ICE cotton futures gained nearly 1 percent on Wednesday, boosted by demand for the natural fiber from speculators. Cotton contracts for March settled up 0.68 cent, or 0.91 percent, at 75.71 cents per lb after trading within a range of 74.95 and 75.95 cents a lb.
"I think its just a continuation of the bullish sentiment we have had for the past few weeks," said Beau Stephenson, merchant at Omnicotton Inc. "Speculators are taking a larger long position not finding the resistance on the way up that you find at this time of the year."
Demand from speculators has led a recent rally in cotton prices, which saw the March contract touch an all-time high of 76.75 cents a lb last week, analysts said. Influential Wall Street bank Goldman Sachs raised its three, six and 12-month cotton price forecasts to 75 cents per lb from 70 cents earlier, on expectations global growth will likely remain strong but not accelerate much further.
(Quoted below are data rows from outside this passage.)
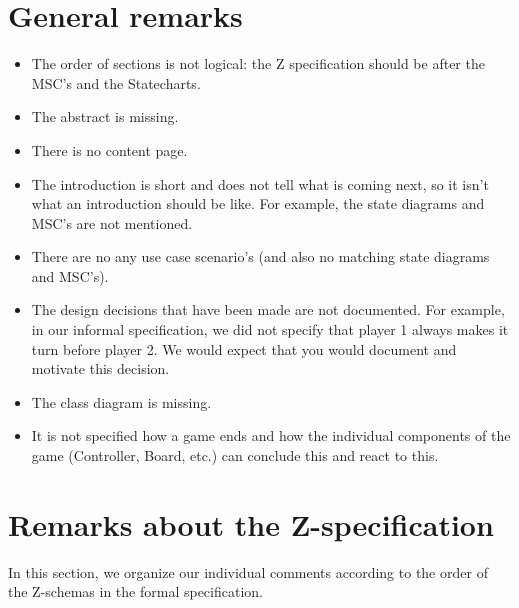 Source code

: \documentclass[a4paper,11pt]{article}
\begin{document}
	\section{General remarks}
    \begin{itemize}
        \item The order of sections is not logical: the Z specification should be after the MSC's and the Statecharts.
        \item The abstract is missing.
        \item There is no content page.
        \item The introduction is short and does not tell what is coming next, so it isn't what an introduction should be like. For example, the state diagrams and MSC's are not mentioned.
        \item There are no any use case scenario's (and also no matching state diagrams and MSC's).
        \item The design decisions that have been made are not documented. For example, in our informal specification, we did not specify that player 1 always makes it turn before player 2. We would expect that you would document and motivate this decision.
        \item The class diagram is missing.
        \item It is not specified how a game ends and how the individual components of the game (Controller, Board, etc.) can conclude this and react to this.
    \end{itemize}
	
	\section{Remarks about the Z-specification}
    In this section, we organize our individual comments according to the order of the Z-schemas in the formal specification.
\end{document}
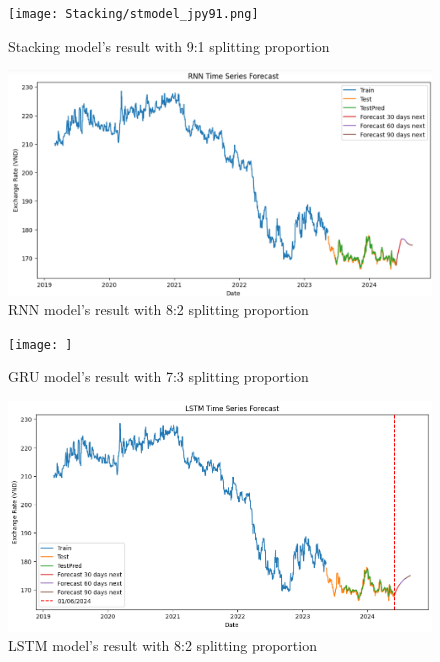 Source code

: \documentclass{ieeeojies}
\begin{document}
\begin{figure}[H]
  \centering
  \begin{minipage}{0.8\linewidth}
    \centering
    \texttt{[image: Stacking/stmodel\_jpy91.png]}
    \caption{Stacking model's result with 9:1 splitting proportion}
    \label{fig29}
  \end{minipage}
\end{figure}
\begin{figure}[H]
  \centering
  \begin{minipage}{0.8\linewidth}
    \centering
    \includegraphics[width=\linewidth]{RNN/rnn_jpy_82.png}
    \caption{RNN model's result with 8:2 splitting proportion}
    \label{fig30}
  \end{minipage}
\end{figure}
\begin{figure}[H]
  \centering
  \begin{minipage}{0.8\linewidth}
    \centering
    \texttt{[image: ]}
    \caption{GRU model's result with 7:3 splitting proportion}
    \label{fig31}
  \end{minipage}
\end{figure}
\begin{figure}[H]
  \centering
  \begin{minipage}{0.8\linewidth}
    \centering
    \includegraphics[width=\linewidth]{LSTM/lstm_jpy82.png}
    \caption{LSTM model's result with 8:2 splitting proportion}
    \label{fig32}
  \end{minipage}
\end{figure}
\end{document}
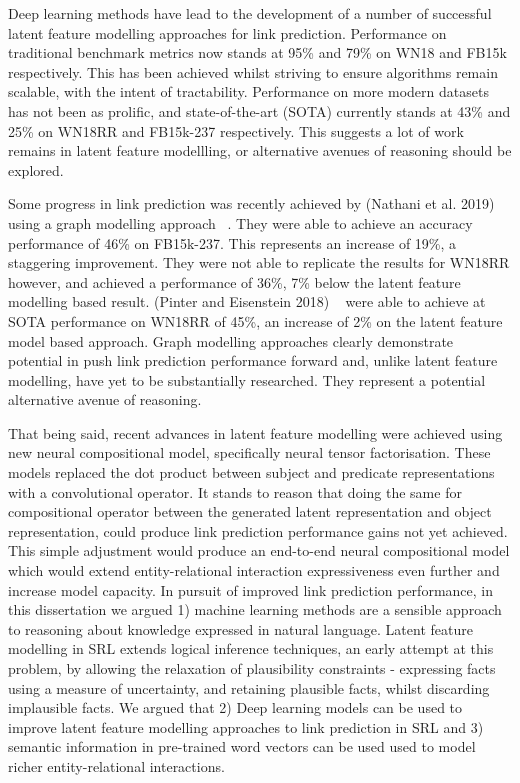 \noindent Deep learning methods have lead to the development of a number of successful latent feature modelling approaches for link prediction. Performance on traditional benchmark metrics now stands at 95\% and 79\% on WN18 and FB15k respectively. This has been achieved whilst striving to ensure algorithms remain scalable, with the intent of tractability. Performance on more modern datasets has not been as prolific, and state-of-the-art (SOTA) currently stands at 43\% and 25\% on WN18RR and FB15k-237 respectively. This suggests a lot of work remains in latent feature modellling, or alternative avenues of reasoning should be explored. \par

\noindent Some progress in link prediction was recently achieved by (Nathani et al. 2019) using a graph modelling approach ~\citep{nathani2019learning}. They were able to achieve an accuracy performance of 46\% on FB15k-237. This represents an increase of 19\%, a staggering improvement. They were not able to replicate the results for WN18RR however, and achieved a performance of 36\%, 7\% below the latent feature modelling based result. (Pinter and Eisenstein 2018) ~\citep{pinter-eisenstein-2018-predicting} were able to achieve at SOTA performance on WN18RR of 45\%, an increase of 2\% on the latent feature model based approach. Graph modelling approaches clearly demonstrate potential in push link prediction performance forward and, unlike latent feature modelling, have yet to be substantially researched. They represent a potential alternative avenue of reasoning. \newpage

\noindent That being said, recent advances in latent feature modelling were achieved using new neural compositional model, specifically neural tensor factorisation. These models replaced the dot product between subject and predicate representations with a convolutional operator. It stands to reason that doing the same for compositional operator between the generated latent representation and object representation, could produce link prediction performance gains not yet achieved. This simple adjustment would produce an end-to-end neural compositional model which would extend entity-relational interaction expressiveness even further and increase model capacity. In pursuit of improved link prediction performance, in this dissertation we argued 1) machine learning methods are a sensible approach to reasoning about knowledge expressed in natural language. Latent feature modelling in SRL extends logical inference techniques, an early attempt at this problem, by allowing the relaxation of plausibility constraints - expressing facts using a measure of uncertainty, and retaining plausible facts, whilst discarding implausible facts. We argued that 2) Deep learning models can be used to improve latent feature modelling approaches to link prediction in SRL and 3) semantic information in pre-trained word vectors can be used used to model richer entity-relational interactions. \par

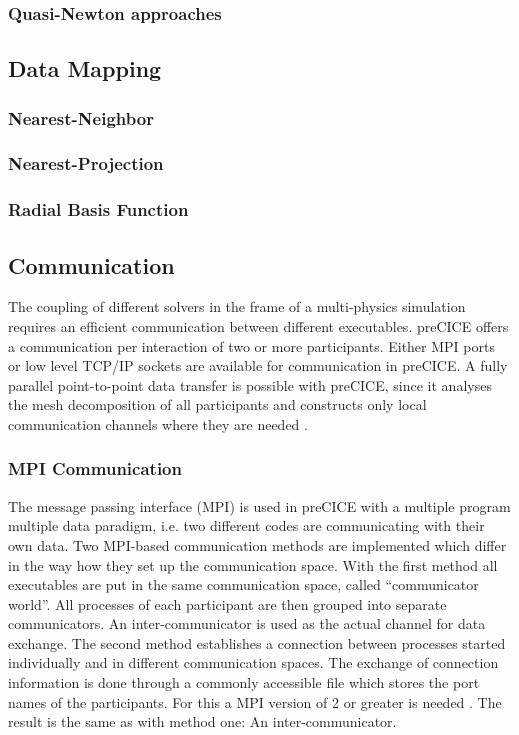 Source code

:   \subsubsection{Quasi-Newton approaches}

  

 \subsection{Data Mapping} %

  \subsubsection{Nearest-Neighbor}
  
  \subsubsection{Nearest-Projection}
  
  \subsubsection{Radial Basis Function}



 \subsection{Communication} %
  The coupling of different solvers in the frame of a multi-physics simulation requires an efficient communication between different executables. preCICE offers a communication per interaction of two or more participants. Either MPI ports or low level TCP/IP sockets are available for communication in preCICE. A fully parallel point-to-point data transfer is possible with preCICE, since it analyses the mesh decomposition of all participants and constructs only local communication channels where they are needed \cite{bungartz2015fully}.
 
  \subsubsection{MPI Communication}
   The message passing interface (MPI) is used in preCICE with a multiple program multiple data paradigm, i.e. two different codes are communicating with their own data. Two MPI-based communication methods are implemented which differ in the way how they set up the communication space. With the first method all executables are put in the same communication space, called ``communicator world''. All processes of each participant are then grouped into separate communicators. An inter-communicator is used as the actual channel for data exchange.
   The second method establishes a connection between processes started individually and in different communication spaces. The exchange of connection information is done through a commonly accessible file which stores the port names of the participants. For this a MPI version of 2 or greater is needed \cite{gatzhammer2015efficient}. The result is the same as with method one: An inter-communicator.
   
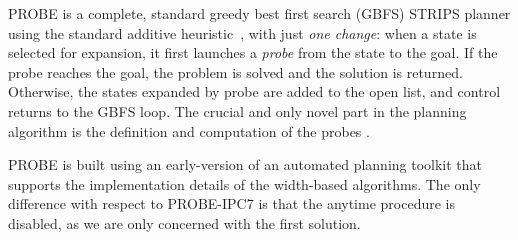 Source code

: PROBE is a complete, standard greedy best first search (GBFS) STRIPS
planner using the standard {additive heuristic}~\cite{bonet:aij-hsp},
with just \emph{one change}: when a state is selected for expansion,
it first launches a \emph{probe} from the state to the goal. If the
probe reaches the goal, the problem is solved and the solution is
returned. Otherwise, the states expanded by probe are added to the
open list, and control returns to the GBFS loop. The crucial
  and only novel part in the planning algorithm is the definition and
  computation of the probes \cite{nir:icaps11}.

PROBE is built using an early-version of an automated planning toolkit
that supports the implementation details of the width-based
algorithms. The only difference with respect to PROBE-IPC7 is that the
anytime procedure is disabled, as we are only concerned with the first
solution.

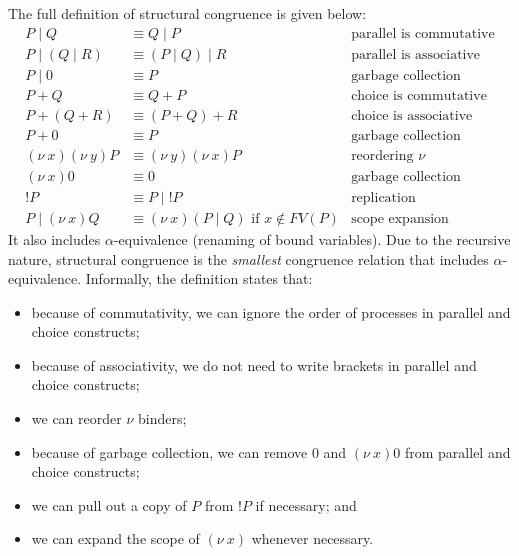 \documentclass[a4paper, openany]{memoir}
\theoremstyle{definition}
\begin{document}
    The full definition of structural congruence is given below:
    \begin{align*}
        P \mid Q &\equiv Q \mid P & \textrm{parallel is commutative} \\
        P \mid (Q \mid R) &\equiv (P \mid Q) \mid R & \textrm{parallel is associative} \\
        P \mid 0 &\equiv P & \textrm{garbage collection} \\
        P + Q &\equiv Q + P & \textrm{choice is commutative} \\
        P + (Q + R) &\equiv (P + Q) + R & \textrm{choice is associative} \\
        P + 0 &\equiv P & \textrm{garbage collection} \\
        (\nu \ x)(\nu \ y)P &\equiv (\nu \ y)(\nu \ x)P & \textrm{reordering } \nu \\
        (\nu \ x)0 &\equiv 0 & \textrm{garbage collection} \\
        !P &\equiv P \mid !P & \textrm{replication} \\
        P \mid (\nu \ x) Q &\equiv (\nu \ x)(P \mid Q) \textrm{ if } x \not\in FV(P) & \textrm{scope expansion}
    \end{align*}
    It also includes $\alpha$-equivalence (renaming of bound variables). Due to the recursive nature, structural congruence is the \emph{smallest} congruence relation that includes $\alpha$-equivalence. Informally, the definition states that:
    \begin{itemize}
        \item because of commutativity, we can ignore the order of processes in parallel and choice constructs;
        \item because of associativity, we do not need to write brackets in parallel and choice constructs;
        \item we can reorder $\nu$ binders;
        \item because of garbage collection, we can remove $0$ and $(\nu \  x) 0$ from parallel and choice constructs;
        \item we can pull out a copy of $P$ from $!P$ if necessary; and
        \item we can expand the scope of $(\nu \ x)$ whenever necessary.
    \end{itemize}
\end{document}
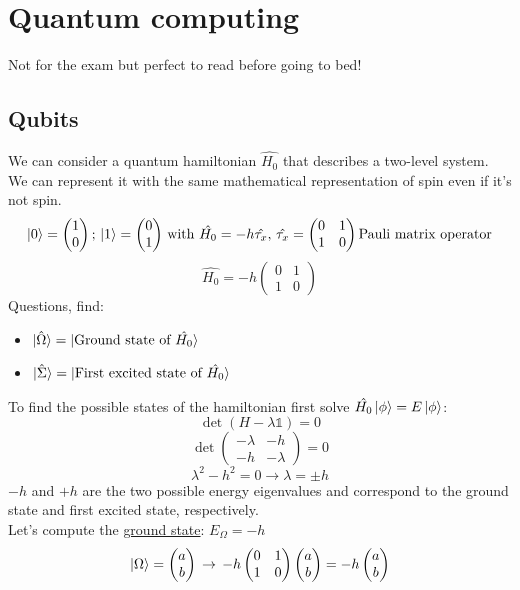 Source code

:\graphicspath{{chapters/08}}
\chapter{Quantum computing}
Not for the exam but perfect to read before going to bed!
\section{Qubits}
We can consider a quantum hamiltonian $\hat{H_0}$ that describes a two-level system. We can represent it with the same mathematical representation of spin even if it's not spin.
\[
\ket{0}=\begin{pmatrix}1\\0\end{pmatrix};\,
\ket{1}=\begin{pmatrix}0\\1\end{pmatrix}\,
\text{with}\,
\,\hat{H_0}=-h\hat{\tau_x},\,
\hat{\tau_x}=\begin{pmatrix}0&1\\1&0\end{pmatrix}
\text{Pauli matrix operator}
\]
\[
\hat{H_0}=-h\begin{pmatrix}0&1\\1&0\end{pmatrix}
\]
Questions, find:
\begin{itemize}
	\item$\ket{\hat{\Omega}}=\ket{\text{Ground state of }\hat{H_0}}$
	\item$\ket{\hat{\Sigma}}=\ket{\text{First excited state of }\hat{H_0}}$
\end{itemize}
To find the possible states of the hamiltonian first solve $\hat{H_0}\ket{\phi}=E\ket{\phi}$:
\[\det(H-\lambda \mathbb{1})=0\]
\[\det\begin{pmatrix}-\lambda&-h\\-h&-\lambda\end{pmatrix}=0\]
\[\lambda^2-h^2=0 \rightarrow \lambda=\pm h\]
$-h$ and $+h$ are the two possible energy eigenvalues and correspond to the ground state and first excited state, respectively.\\
Let's compute the \ul{ground state}: $E_\Omega=-h$
\[\ket{\Omega}=\begin{pmatrix}a\\b\end{pmatrix}\,\rightarrow\,
-h\begin{pmatrix}0&1\\1&0\end{pmatrix}\begin{pmatrix}a\\b\end{pmatrix}=-h\begin{pmatrix}a\\b\end{pmatrix}\]
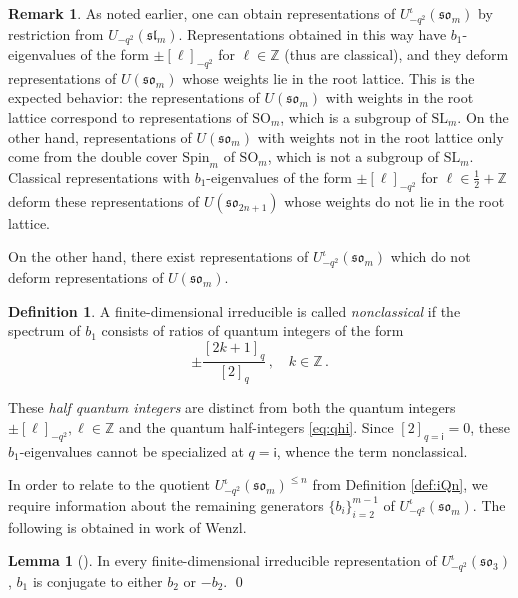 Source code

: \documentclass[10pt]{amsart}
\numberwithin{equation}{section}
\theoremstyle{definition}
\newtheorem{lem}[thm]{Lemma}
\newtheorem{rem}[thm]{Remark}
\newtheorem{defn}[thm]{Definition}
\def\Z{{\mathbb Z}}
\newcommand{\slm}{\mathfrak{sl}_{m}}
\newcommand{\son}[1][2n+1]{\mathfrak{so}_{#1}}
\newcommand{\som}[1][m]{\mathfrak{so}_{#1}}
\newcommand{\iqUsom}[1][m]{{U}^{\iota}_{-q^2}(\som[#1])}
\begin{document}
\begin{rem}\label{rem:moreclassical}
As noted earlier, one can obtain representations of $\iqUsom$ by restriction from $U_{-q^2}(\slm)$. 
Representations obtained in this way have $b_1$-eigenvalues of the form $\pm [\ell]_{-q^2}$ for $\ell \in \mathbb{Z}$ 
(thus are classical), and they deform representations of $U(\som)$ whose weights lie in the root lattice. 
This is the expected behavior: 
the representations of $U(\som)$ with weights in the root lattice correspond to representations of $\mathrm{SO}_m$, 
which is a subgroup of $\mathrm{SL}_m$. 
On the other hand, representations of $U(\som)$ with weights not in the root lattice only come from 
the double cover $\mathrm{Spin}_m$ of $\mathrm{SO}_m$, which is not a subgroup of $\mathrm{SL}_m$. 
Classical representations with $b_1$-eigenvalues of the form $\pm [\ell]_{-q^2}$ for $\ell \in \frac{1}{2} + \mathbb{Z}$ 
deform these representations of $U(\son)$ whose weights do not lie in the root lattice. 
\end{rem}

On the other hand, there exist representations of $\iqUsom$ which do not deform representations of $U(\som)$. 

\begin{defn}\label{defn:nonclassical}
A finite-dimensional irreducible is called \emph{nonclassical} if 
the spectrum of $b_1$ consists of ratios of quantum integers of the form
\begin{equation}\label{eqn:no-class-spec}
\pm \frac{[2k+1]_q}{[2]_q} \, , \quad k \in \mathbb{Z} \, .
\end{equation}
\end{defn}

These \emph{half quantum integers} are distinct from both the quantum integers $\pm [\ell]_{-q^2}, \ell \in \Z$
and the quantum half-integers \eqref{eq:qhi}. 
Since $[2]_{q=\mathsf{i}} = 0$, these $b_1$-eigenvalues cannot be specialized at $q= \mathsf{i}$,
whence the term nonclassical.

In order to relate to the quotient $\iqUsom^{\le n}$ from Definition \ref{def:iQn}, 
we require information about the remaining generators $\{b_i\}_{i=2}^{m-1}$ of $\iqUsom$. 
The following is obtained in work of Wenzl.

\begin{lem}[{\cite[Theorem 3.11, part (d)]{WenzlUprime}}]\label{lem:Wenzlso3}
In every finite-dimensional irreducible representation of $\iqUsom[3]$, 
$b_1$ is conjugate to either $b_2$ or $-b_2$. \qed
	\end{lem}
	
\end{document}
Rising crude oil prices also point to slightly less competition from man-made fibers, the bank said in a research note dated Tuesday. The dollar index, which measures the greenback against six major currencies, was down 0.14 percent. The Thomson Reuters CoreCommodity CRB Index, which tracks 19 commodities, was up 0.58 percent.
Total futures market volume fell by 4,085 to 20,574 lots. Data showed total open interest fell 767 to 265,088 contracts in the previous session. The market is awaiting weekly export sales data from the US Department of Agriculture on Thursday.